Ken Rogoff is the Professor of Public Policy and the Professor of Economics at Harvard University and was previously the Economic Counsellor and Director of the Research Department of the IMF. He is one of the world’s leading advisers on the economic crisis.
After studying at Yale and MIT (the latter being interrupted by a nascent professional career as a chess Grandmaster), Ken worked as a professor at Harvard (in economics) and Princeton (in international affairs). He then served as an economist at the International Monetary Fund and also on the Board of Governors of the US Federal Reserve.
A widely published author on fiscal and monetary economics and macroeconomics, Ken has become best known for his work on financial crises. His book This Time is Different (co-authored with Carmen Reinhart), has become essential reading for the world’s finance ministers and central bank chiefs. The award-winning book is noted as the definitive history of financial crises over the last eight centuries and highlights the wide variety of mistakes and flawed solutions that have marked major economic events and the stark similarities between them. Looking at examples from sixty-six countries across five continents, Ken points out the common causes of financial crashes in both rich and poor nations, and explains why they occur unexpectedly and in clusters, and why the same short-term policy errors are just as likely to happen again.
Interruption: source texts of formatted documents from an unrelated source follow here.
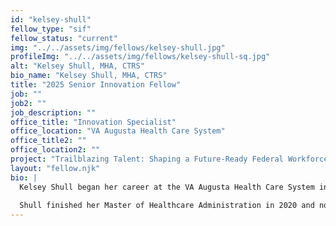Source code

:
 ```yaml
---
id: "kelsey-shull"
fellow_type: "sif"
fellow_status: "current"
img: "../../assets/img/fellows/kelsey-shull.jpg"
profileImg: "../../assets/img/fellows/kelsey-shull-sq.jpg"
alt: "Kelsey Shull, MHA, CTRS"
bio_name: "Kelsey Shull, MHA, CTRS"
title: "2025 Senior Innovation Fellow"
job: ""
job2: ""
job_description: ""
office_title: "Innovation Specialist"
office_location: "VA Augusta Health Care System"
office_title2: ""
office_location2: ""
project: "Trailblazing Talent: Shaping a Future-Ready Federal Workforce Through Innovation Internships"
layout: "fellow.njk"
bio: |
  Kelsey Shull began her career at the VA Augusta Health Care System in 2012 as a Recreation Therapy Intern after graduating from Georgia Southern University. After working for the State of Georgia's mental health system for a year, she returned to VA Augusta as the Recreation Therapist on the psychiatric unit where she worked for 7 years.<br><br>
 
  Shull finished her Master of Healthcare Administration in 2020 and not long after graduation, she completed detail assignments as the Administrative Officer for the Rehabilitation service line and Program Analyst for the Chief of Staff. In April 2021, she accepted the role of Innovation Specialist when VA Augusta joined the VHA Innovators Network. From March 2022 until September 2023, Shull served as the Human-Centered Design Lead for the VHA Innovators Network. As HCD Lead, she trained Innovation Specialists and created national initiatives through Human-Centered Design projects while mentoring VA Augusta innovation investees. Shull was voted Innovation Specialist of the Year by her peers in October 2023. During her HCD Lead tenure, Shull's favorite project was determining the desirability and feasibility for an innovation internship. Now selected as a VHA Innovation Ecosystem Fellow, Shull looks forward to piloting the first VHA Innovation Intern as a Senior Innovation Fellow.
---
```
Ken has been consulted by US and European governments on the causes, effects and best routes out of the global financial crisis, although he is cynical about governmental influence in financial crises. He states recoveries from debt-driven recessions are slower than recoveries from business cycle recessions and that it could still take Europe a decade to resolve its debt issues. He argues that when a state’s debts exceed 90 per cent of GDP, they will reduce the economic potential of the country.